=== About this task ===
From the listing below, extract every line containing "развертывания".

=== Supplied entries ===
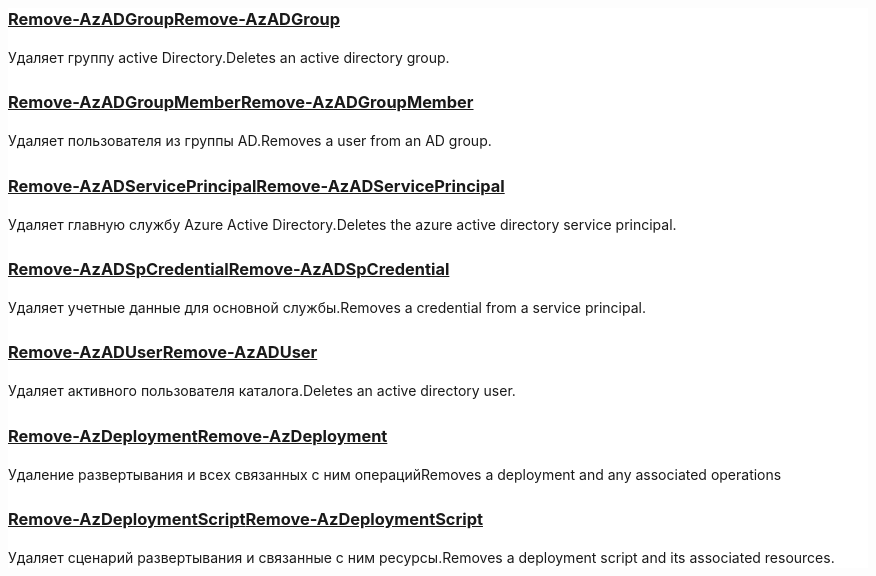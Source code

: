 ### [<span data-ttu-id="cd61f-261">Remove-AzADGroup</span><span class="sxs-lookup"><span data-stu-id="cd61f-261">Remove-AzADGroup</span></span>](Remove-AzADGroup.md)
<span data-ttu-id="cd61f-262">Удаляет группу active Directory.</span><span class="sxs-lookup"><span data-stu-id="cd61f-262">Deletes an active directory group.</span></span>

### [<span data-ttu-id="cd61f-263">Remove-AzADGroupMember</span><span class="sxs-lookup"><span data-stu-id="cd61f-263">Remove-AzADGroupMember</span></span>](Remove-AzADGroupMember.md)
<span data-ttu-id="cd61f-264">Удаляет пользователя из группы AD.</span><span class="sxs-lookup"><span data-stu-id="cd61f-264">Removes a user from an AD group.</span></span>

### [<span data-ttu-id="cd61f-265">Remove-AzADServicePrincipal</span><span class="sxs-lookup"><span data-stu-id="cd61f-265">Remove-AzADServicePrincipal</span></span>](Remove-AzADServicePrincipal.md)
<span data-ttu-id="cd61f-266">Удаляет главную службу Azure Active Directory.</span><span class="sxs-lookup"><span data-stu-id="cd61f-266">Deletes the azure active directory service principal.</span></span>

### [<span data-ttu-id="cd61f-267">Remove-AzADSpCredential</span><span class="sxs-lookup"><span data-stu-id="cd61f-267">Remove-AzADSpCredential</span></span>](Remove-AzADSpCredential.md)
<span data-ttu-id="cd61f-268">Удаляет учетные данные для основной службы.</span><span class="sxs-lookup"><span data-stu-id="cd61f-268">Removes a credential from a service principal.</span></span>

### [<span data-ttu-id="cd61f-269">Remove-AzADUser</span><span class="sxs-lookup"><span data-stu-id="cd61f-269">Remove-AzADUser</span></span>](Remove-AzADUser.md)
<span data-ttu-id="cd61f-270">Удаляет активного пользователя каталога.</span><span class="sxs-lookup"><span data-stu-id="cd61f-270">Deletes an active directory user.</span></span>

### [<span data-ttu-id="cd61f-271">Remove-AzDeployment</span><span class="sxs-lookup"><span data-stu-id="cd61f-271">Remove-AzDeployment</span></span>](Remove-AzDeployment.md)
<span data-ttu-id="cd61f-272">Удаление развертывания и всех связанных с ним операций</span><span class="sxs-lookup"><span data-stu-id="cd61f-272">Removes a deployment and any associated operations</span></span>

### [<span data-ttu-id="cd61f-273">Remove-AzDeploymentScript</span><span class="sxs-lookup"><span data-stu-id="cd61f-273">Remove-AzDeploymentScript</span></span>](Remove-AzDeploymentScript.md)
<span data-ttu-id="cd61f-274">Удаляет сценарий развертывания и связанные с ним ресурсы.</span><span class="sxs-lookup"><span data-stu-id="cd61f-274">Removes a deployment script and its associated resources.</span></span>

---

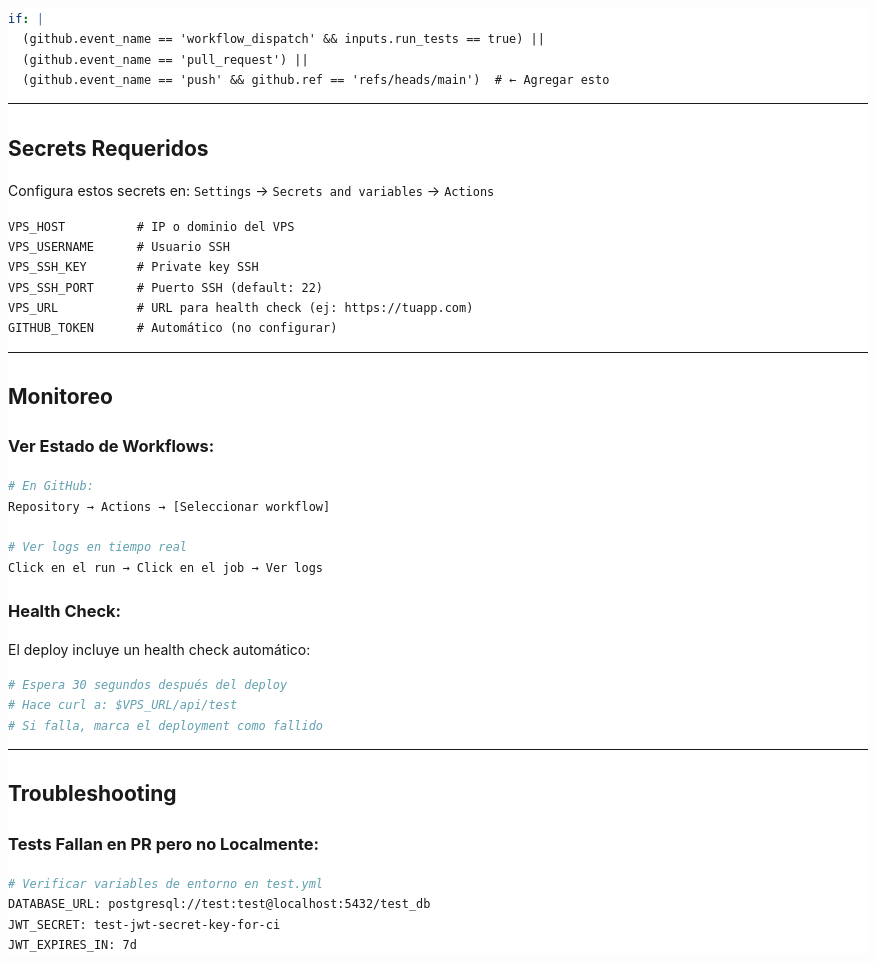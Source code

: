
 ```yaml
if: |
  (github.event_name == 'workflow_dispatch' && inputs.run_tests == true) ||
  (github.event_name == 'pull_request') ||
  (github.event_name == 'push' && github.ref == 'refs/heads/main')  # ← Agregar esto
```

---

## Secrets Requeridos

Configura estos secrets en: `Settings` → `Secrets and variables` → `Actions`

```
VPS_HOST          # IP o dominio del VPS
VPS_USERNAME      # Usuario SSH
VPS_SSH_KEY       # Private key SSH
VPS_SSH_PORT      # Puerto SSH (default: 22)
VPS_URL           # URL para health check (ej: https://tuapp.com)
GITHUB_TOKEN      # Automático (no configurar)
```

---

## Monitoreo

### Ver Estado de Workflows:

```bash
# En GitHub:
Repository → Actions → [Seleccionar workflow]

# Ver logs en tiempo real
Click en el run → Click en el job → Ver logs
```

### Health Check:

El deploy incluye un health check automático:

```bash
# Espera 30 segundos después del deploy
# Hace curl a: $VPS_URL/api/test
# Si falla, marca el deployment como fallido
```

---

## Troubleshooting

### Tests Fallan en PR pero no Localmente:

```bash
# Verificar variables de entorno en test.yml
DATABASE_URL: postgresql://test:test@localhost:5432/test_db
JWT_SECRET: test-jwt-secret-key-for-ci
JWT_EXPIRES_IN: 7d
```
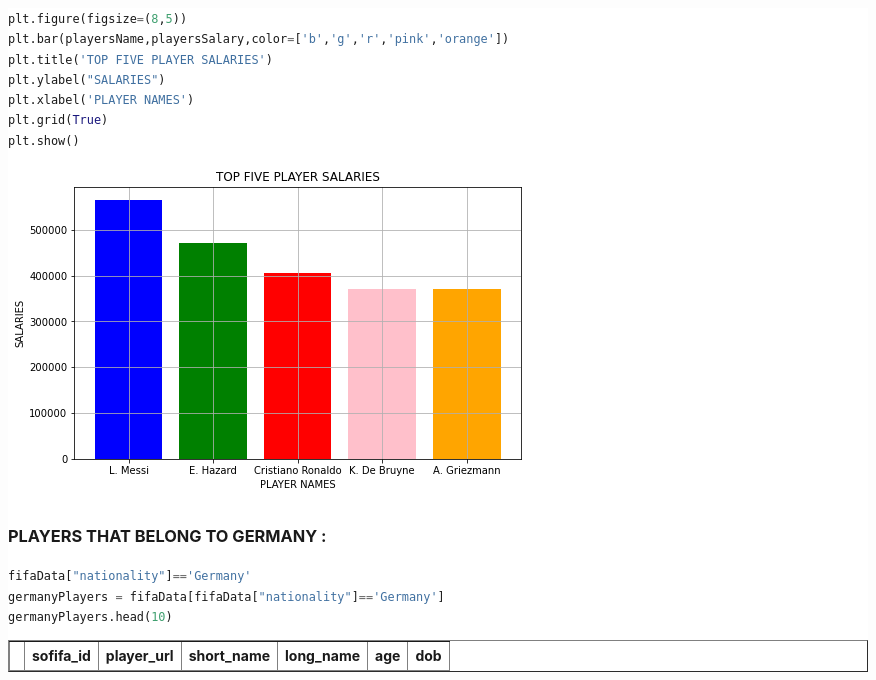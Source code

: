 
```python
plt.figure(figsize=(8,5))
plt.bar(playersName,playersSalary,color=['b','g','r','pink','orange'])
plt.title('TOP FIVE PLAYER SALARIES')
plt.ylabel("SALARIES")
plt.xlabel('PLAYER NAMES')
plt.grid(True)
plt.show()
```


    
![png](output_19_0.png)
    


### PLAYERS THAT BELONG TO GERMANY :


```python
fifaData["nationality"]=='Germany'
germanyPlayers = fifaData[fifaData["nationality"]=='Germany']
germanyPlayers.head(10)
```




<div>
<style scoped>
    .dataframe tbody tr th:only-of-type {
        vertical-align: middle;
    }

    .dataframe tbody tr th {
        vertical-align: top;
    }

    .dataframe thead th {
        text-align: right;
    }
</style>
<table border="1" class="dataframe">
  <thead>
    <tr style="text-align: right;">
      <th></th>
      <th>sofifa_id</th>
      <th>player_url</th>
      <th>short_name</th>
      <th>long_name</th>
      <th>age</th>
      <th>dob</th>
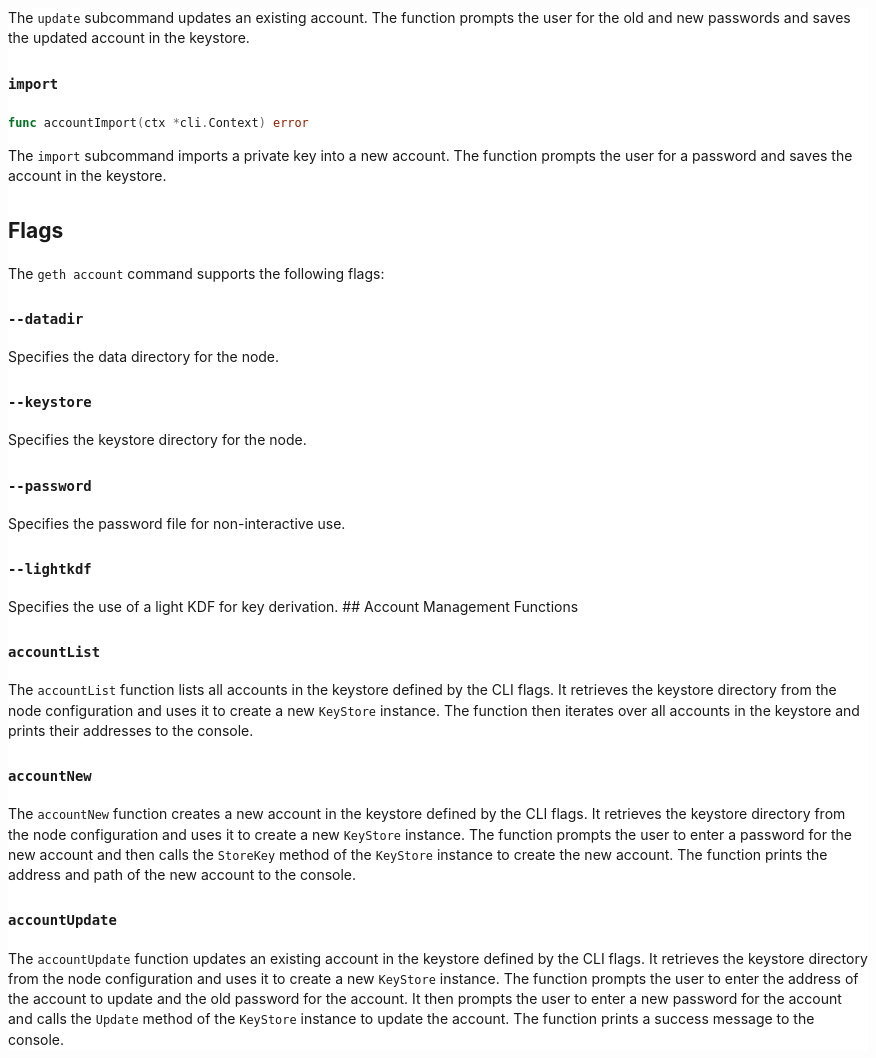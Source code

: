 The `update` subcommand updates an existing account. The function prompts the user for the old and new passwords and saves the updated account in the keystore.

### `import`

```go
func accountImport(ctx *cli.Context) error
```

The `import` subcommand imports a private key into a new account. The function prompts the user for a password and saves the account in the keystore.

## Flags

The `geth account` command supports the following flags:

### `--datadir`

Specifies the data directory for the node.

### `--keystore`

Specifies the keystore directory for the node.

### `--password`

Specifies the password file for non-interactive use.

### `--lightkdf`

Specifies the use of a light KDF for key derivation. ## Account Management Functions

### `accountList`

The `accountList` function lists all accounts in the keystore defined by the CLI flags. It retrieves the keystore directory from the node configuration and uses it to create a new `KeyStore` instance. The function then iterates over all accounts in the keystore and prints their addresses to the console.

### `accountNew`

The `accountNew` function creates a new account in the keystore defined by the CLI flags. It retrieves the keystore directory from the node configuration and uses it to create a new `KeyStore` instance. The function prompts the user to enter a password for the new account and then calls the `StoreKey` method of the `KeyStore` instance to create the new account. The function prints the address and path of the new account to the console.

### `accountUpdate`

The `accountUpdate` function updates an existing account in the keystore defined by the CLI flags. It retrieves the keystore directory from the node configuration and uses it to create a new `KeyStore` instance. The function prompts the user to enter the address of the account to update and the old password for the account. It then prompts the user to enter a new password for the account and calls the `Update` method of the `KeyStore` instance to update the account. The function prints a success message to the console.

=== Written solution ===
<span data-ttu-id="cd61f-272">Удаление развертывания и всех связанных с ним операций</span><span class="sxs-lookup"><span data-stu-id="cd61f-272">Removes a deployment and any associated operations</span></span>
<span data-ttu-id="cd61f-274">Удаляет сценарий развертывания и связанные с ним ресурсы.</span><span class="sxs-lookup"><span data-stu-id="cd61f-274">Removes a deployment script and its associated resources.</span></span>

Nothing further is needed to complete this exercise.